AVAILABLE DATA:
┌──

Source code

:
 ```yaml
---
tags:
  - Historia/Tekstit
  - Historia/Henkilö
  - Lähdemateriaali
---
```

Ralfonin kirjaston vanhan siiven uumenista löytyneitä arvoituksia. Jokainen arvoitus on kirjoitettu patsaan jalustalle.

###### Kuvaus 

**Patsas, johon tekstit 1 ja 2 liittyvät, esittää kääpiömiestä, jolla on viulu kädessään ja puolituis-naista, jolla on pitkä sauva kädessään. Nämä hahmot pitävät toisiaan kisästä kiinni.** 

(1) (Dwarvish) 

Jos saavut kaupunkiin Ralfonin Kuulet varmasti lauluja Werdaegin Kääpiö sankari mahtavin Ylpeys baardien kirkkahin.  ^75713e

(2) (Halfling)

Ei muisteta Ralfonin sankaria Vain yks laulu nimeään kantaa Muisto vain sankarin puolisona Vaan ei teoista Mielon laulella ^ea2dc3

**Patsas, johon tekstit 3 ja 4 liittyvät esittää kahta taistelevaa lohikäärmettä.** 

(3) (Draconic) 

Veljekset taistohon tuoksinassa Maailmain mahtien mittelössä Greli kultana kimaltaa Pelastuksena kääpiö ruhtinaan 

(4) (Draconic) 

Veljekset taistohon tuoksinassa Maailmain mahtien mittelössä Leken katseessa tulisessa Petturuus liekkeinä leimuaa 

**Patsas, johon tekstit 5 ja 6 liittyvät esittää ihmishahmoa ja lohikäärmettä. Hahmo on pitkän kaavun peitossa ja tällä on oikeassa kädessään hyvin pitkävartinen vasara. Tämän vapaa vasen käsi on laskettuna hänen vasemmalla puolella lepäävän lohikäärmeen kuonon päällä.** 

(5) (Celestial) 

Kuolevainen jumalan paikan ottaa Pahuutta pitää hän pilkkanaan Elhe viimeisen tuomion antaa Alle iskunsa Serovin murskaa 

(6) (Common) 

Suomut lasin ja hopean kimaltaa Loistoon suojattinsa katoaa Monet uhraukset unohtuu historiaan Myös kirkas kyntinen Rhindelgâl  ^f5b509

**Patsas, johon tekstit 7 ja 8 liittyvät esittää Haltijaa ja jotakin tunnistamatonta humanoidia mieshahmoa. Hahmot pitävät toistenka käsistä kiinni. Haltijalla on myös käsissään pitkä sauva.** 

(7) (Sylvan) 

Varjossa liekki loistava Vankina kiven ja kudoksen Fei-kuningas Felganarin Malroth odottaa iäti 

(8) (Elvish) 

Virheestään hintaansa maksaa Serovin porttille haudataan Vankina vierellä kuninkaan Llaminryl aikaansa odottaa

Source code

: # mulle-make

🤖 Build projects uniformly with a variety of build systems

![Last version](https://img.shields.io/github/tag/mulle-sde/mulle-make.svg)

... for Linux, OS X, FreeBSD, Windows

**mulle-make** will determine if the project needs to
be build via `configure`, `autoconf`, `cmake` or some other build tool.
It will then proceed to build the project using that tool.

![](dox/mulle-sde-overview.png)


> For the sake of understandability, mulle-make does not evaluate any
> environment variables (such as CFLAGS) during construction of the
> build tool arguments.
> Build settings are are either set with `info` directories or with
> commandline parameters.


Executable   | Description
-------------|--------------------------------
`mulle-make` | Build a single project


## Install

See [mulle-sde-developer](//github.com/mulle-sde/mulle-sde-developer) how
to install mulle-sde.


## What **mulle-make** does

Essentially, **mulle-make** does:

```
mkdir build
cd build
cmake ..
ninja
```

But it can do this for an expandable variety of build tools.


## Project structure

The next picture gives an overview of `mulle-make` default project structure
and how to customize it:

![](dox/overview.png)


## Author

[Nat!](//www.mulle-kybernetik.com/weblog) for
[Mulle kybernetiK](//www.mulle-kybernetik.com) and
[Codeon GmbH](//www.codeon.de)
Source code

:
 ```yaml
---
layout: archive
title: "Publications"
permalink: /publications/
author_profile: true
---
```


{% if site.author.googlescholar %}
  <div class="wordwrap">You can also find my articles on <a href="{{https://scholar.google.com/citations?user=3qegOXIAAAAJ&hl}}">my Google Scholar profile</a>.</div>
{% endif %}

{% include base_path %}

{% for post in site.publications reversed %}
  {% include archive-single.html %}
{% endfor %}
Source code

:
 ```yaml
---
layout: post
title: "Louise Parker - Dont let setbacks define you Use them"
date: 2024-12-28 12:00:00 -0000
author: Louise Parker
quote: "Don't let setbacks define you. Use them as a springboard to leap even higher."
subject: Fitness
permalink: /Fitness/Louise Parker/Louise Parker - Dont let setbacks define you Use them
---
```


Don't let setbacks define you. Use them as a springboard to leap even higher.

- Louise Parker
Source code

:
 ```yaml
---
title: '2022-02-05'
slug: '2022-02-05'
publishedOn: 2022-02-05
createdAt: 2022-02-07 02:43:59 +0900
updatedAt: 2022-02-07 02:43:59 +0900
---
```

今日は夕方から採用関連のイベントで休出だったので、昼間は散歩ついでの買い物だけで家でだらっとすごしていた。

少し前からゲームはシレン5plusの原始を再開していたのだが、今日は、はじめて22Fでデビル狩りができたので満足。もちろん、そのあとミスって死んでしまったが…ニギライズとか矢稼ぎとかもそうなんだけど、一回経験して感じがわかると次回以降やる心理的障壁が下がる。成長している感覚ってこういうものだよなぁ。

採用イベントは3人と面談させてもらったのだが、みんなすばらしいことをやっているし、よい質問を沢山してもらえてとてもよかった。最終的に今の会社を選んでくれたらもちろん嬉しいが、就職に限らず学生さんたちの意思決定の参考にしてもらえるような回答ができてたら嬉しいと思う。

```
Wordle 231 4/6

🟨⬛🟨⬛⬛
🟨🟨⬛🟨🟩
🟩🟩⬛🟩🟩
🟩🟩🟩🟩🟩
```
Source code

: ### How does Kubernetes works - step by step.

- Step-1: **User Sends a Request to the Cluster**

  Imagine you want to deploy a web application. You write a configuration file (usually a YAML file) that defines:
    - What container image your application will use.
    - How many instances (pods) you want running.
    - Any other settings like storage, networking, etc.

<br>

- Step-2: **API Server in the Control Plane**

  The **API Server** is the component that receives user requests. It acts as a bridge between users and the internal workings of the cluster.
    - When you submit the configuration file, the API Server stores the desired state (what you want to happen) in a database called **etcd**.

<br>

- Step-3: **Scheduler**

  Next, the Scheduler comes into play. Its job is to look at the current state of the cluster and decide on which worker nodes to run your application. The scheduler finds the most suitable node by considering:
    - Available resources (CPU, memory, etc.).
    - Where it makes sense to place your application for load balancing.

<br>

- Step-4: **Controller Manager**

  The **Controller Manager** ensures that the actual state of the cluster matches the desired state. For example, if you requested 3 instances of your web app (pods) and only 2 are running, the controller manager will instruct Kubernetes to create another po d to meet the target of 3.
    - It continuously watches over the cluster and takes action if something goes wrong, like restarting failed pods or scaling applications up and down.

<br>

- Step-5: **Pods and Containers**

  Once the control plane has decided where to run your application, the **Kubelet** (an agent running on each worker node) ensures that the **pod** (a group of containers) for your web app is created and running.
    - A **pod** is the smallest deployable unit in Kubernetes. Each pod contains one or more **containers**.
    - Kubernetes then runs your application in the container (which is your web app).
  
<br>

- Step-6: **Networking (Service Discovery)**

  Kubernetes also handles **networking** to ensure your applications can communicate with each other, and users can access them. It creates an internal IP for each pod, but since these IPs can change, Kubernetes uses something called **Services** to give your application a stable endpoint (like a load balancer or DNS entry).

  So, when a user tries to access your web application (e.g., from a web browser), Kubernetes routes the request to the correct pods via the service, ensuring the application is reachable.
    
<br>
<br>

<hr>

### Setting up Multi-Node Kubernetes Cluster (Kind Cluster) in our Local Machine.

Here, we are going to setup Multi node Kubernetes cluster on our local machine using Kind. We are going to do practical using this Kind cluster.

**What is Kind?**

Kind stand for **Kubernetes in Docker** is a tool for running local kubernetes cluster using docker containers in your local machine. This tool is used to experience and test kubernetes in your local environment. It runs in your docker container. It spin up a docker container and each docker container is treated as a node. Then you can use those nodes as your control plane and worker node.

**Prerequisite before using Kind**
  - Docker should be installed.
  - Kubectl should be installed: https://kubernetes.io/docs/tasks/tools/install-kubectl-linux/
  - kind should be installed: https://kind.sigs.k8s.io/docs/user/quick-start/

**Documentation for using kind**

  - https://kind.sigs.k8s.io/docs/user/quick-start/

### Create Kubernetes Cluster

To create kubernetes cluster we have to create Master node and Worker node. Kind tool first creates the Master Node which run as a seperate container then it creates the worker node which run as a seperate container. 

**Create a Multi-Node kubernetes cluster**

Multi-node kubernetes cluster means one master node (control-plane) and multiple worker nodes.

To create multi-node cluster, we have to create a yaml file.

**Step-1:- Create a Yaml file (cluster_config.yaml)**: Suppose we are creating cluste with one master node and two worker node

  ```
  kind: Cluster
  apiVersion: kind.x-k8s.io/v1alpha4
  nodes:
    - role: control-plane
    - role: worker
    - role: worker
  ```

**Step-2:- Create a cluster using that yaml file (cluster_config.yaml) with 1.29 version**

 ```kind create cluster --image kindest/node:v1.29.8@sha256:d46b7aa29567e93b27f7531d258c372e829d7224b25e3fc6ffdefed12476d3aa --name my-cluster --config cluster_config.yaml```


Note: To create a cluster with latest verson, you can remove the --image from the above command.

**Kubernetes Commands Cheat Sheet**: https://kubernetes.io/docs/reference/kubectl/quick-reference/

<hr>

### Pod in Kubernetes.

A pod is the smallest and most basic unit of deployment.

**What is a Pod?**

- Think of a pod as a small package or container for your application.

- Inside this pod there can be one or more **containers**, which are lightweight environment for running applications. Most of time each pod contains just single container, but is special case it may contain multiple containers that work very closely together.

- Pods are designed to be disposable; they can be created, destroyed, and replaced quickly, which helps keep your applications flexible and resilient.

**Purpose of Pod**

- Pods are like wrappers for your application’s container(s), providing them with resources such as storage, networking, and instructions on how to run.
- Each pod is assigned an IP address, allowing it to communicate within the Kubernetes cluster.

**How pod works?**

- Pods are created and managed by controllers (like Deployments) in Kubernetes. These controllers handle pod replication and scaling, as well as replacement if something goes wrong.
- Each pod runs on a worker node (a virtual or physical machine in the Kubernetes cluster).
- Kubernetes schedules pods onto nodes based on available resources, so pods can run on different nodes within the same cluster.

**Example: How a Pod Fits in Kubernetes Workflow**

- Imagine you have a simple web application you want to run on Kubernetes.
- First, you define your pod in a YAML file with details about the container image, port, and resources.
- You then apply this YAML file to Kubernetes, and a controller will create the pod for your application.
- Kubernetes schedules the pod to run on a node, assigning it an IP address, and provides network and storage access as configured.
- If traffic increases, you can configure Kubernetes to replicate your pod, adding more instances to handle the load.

└──

WHAT IS EXPECTED: Reproduce exactly the entries above, limited to the lines from the one with "- Step-1: **User" through the one with "- Step-6: **Networking (Service Discovery)**", both included.

RESULT FOR THIS TASK:
- Step-1: **User Sends a Request to the Cluster**

  Imagine you want to deploy a web application. You write a configuration file (usually a YAML file) that defines:
    - What container image your application will use.
    - How many instances (pods) you want running.
    - Any other settings like storage, networking, etc.

<br>

- Step-2: **API Server in the Control Plane**

  The **API Server** is the component that receives user requests. It acts as a bridge between users and the internal workings of the cluster.
    - When you submit the configuration file, the API Server stores the desired state (what you want to happen) in a database called **etcd**.

<br>

- Step-3: **Scheduler**

  Next, the Scheduler comes into play. Its job is to look at the current state of the cluster and decide on which worker nodes to run your application. The scheduler finds the most suitable node by considering:
    - Available resources (CPU, memory, etc.).
    - Where it makes sense to place your application for load balancing.

<br>

- Step-4: **Controller Manager**

  The **Controller Manager** ensures that the actual state of the cluster matches the desired state. For example, if you requested 3 instances of your web app (pods) and only 2 are running, the controller manager will instruct Kubernetes to create another po d to meet the target of 3.
    - It continuously watches over the cluster and takes action if something goes wrong, like restarting failed pods or scaling applications up and down.

<br>

- Step-5: **Pods and Containers**

  Once the control plane has decided where to run your application, the **Kubelet** (an agent running on each worker node) ensures that the **pod** (a group of containers) for your web app is created and running.
    - A **pod** is the smallest deployable unit in Kubernetes. Each pod contains one or more **containers**.
    - Kubernetes then runs your application in the container (which is your web app).
  
<br>

- Step-6: **Networking (Service Discovery)**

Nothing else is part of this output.